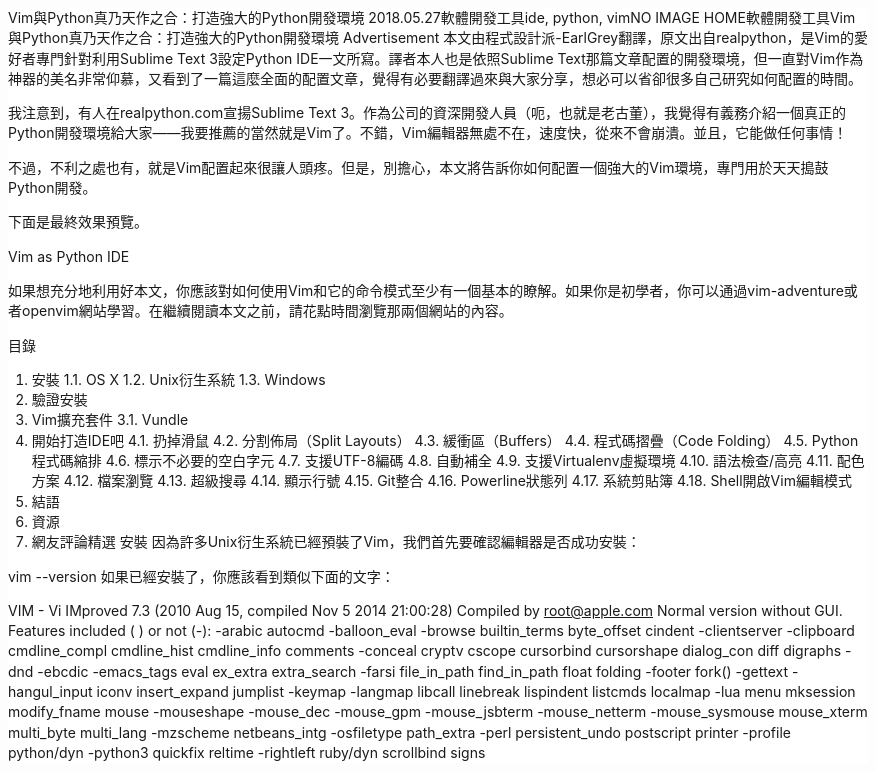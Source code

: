Vim與Python真乃天作之合：打造強大的Python開發環境 2018.05.27軟體開發工具ide, python, vimNO IMAGE
HOME軟體開發工具Vim與Python真乃天作之合：打造強大的Python開發環境 Advertisement 本文由程式設計派-EarlGrey翻譯，原文出自realpython，是Vim的愛好者專門針對利用Sublime Text 3設定Python IDE一文所寫。譯者本人也是依照Sublime Text那篇文章配置的開發環境，但一直對Vim作為神器的美名非常仰慕，又看到了一篇這麼全面的配置文章，覺得有必要翻譯過來與大家分享，想必可以省卻很多自己研究如何配置的時間。

我注意到，有人在realpython.com宣揚Sublime Text 3。作為公司的資深開發人員（呃，也就是老古董），我覺得有義務介紹一個真正的Python開發環境給大家——我要推薦的當然就是Vim了。不錯，Vim編輯器無處不在，速度快，從來不會崩潰。並且，它能做任何事情！

不過，不利之處也有，就是Vim配置起來很讓人頭疼。但是，別擔心，本文將告訴你如何配置一個強大的Vim環境，專門用於天天搗鼓Python開發。

下面是最終效果預覽。

Vim as Python IDE

如果想充分地利用好本文，你應該對如何使用Vim和它的命令模式至少有一個基本的瞭解。如果你是初學者，你可以通過vim-adventure或者openvim網站學習。在繼續閱讀本文之前，請花點時間瀏覽那兩個網站的內容。

目錄 
1. 安裝
1.1. OS X
1.2. Unix衍生系統
1.3. Windows
2. 驗證安裝
3. Vim擴充套件
3.1. Vundle
4. 開始打造IDE吧
4.1. 扔掉滑鼠
4.2. 分割佈局（Split Layouts）
4.3. 緩衝區（Buffers）
4.4. 程式碼摺疊（Code Folding）
4.5. Python程式碼縮排
4.6. 標示不必要的空白字元
4.7. 支援UTF-8編碼
4.8. 自動補全
4.9. 支援Virtualenv虛擬環境
4.10. 語法檢查/高亮
4.11. 配色方案
4.12. 檔案瀏覽
4.13. 超級搜尋
4.14. 顯示行號
4.15. Git整合
4.16. Powerline狀態列
4.17. 系統剪貼簿
4.18. Shell開啟Vim編輯模式
5. 結語
6. 資源
7. 網友評論精選
安裝
因為許多Unix衍生系統已經預裝了Vim，我們首先要確認編輯器是否成功安裝：

vim --version
如果已經安裝了，你應該看到類似下面的文字：

VIM - Vi IMproved 7.3 (2010 Aug 15, compiled Nov  5 2014 21:00:28)
Compiled by root@apple.com
Normal version without GUI.  Features included ( ) or not (-):
-arabic  autocmd -balloon_eval -browse  builtin_terms  byte_offset  cindent
-clientserver -clipboard  cmdline_compl  cmdline_hist  cmdline_info  comments
-conceal  cryptv  cscope  cursorbind  cursorshape  dialog_con  diff  digraphs
-dnd -ebcdic -emacs_tags  eval  ex_extra  extra_search -farsi  file_in_path
find_in_path  float  folding -footer  fork() -gettext -hangul_input  iconv
insert_expand  jumplist -keymap -langmap  libcall  linebreak  lispindent
listcmds  localmap -lua  menu  mksession  modify_fname  mouse -mouseshape
-mouse_dec -mouse_gpm -mouse_jsbterm -mouse_netterm -mouse_sysmouse
mouse_xterm  multi_byte  multi_lang -mzscheme  netbeans_intg -osfiletype
path_extra -perl  persistent_undo  postscript  printer -profile  python/dyn
-python3  quickfix  reltime -rightleft  ruby/dyn  scrollbind  signs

▬▬▬

Give back, unchanged, the line containing "4.2. 分割佈局（Split Layouts）" and each line that comes after it in the entries above, ending with the last.

ANSWER TO THIS EXERCISE =>
4.2. 分割佈局（Split Layouts）
4.3. 緩衝區（Buffers）
4.4. 程式碼摺疊（Code Folding）
4.5. Python程式碼縮排
4.6. 標示不必要的空白字元
4.7. 支援UTF-8編碼
4.8. 自動補全
4.9. 支援Virtualenv虛擬環境
4.10. 語法檢查/高亮
4.11. 配色方案
4.12. 檔案瀏覽
4.13. 超級搜尋
4.14. 顯示行號
4.15. Git整合
4.16. Powerline狀態列
4.17. 系統剪貼簿
4.18. Shell開啟Vim編輯模式
5. 結語
6. 資源
7. 網友評論精選
安裝
因為許多Unix衍生系統已經預裝了Vim，我們首先要確認編輯器是否成功安裝：

vim --version
如果已經安裝了，你應該看到類似下面的文字：

VIM - Vi IMproved 7.3 (2010 Aug 15, compiled Nov  5 2014 21:00:28)
Compiled by root@apple.com
Normal version without GUI.  Features included ( ) or not (-):
-arabic  autocmd -balloon_eval -browse  builtin_terms  byte_offset  cindent
-clientserver -clipboard  cmdline_compl  cmdline_hist  cmdline_info  comments
-conceal  cryptv  cscope  cursorbind  cursorshape  dialog_con  diff  digraphs
-dnd -ebcdic -emacs_tags  eval  ex_extra  extra_search -farsi  file_in_path
find_in_path  float  folding -footer  fork() -gettext -hangul_input  iconv
insert_expand  jumplist -keymap -langmap  libcall  linebreak  lispindent
listcmds  localmap -lua  menu  mksession  modify_fname  mouse -mouseshape
-mouse_dec -mouse_gpm -mouse_jsbterm -mouse_netterm -mouse_sysmouse
mouse_xterm  multi_byte  multi_lang -mzscheme  netbeans_intg -osfiletype
path_extra -perl  persistent_undo  postscript  printer -profile  python/dyn
-python3  quickfix  reltime -rightleft  ruby/dyn  scrollbind  signs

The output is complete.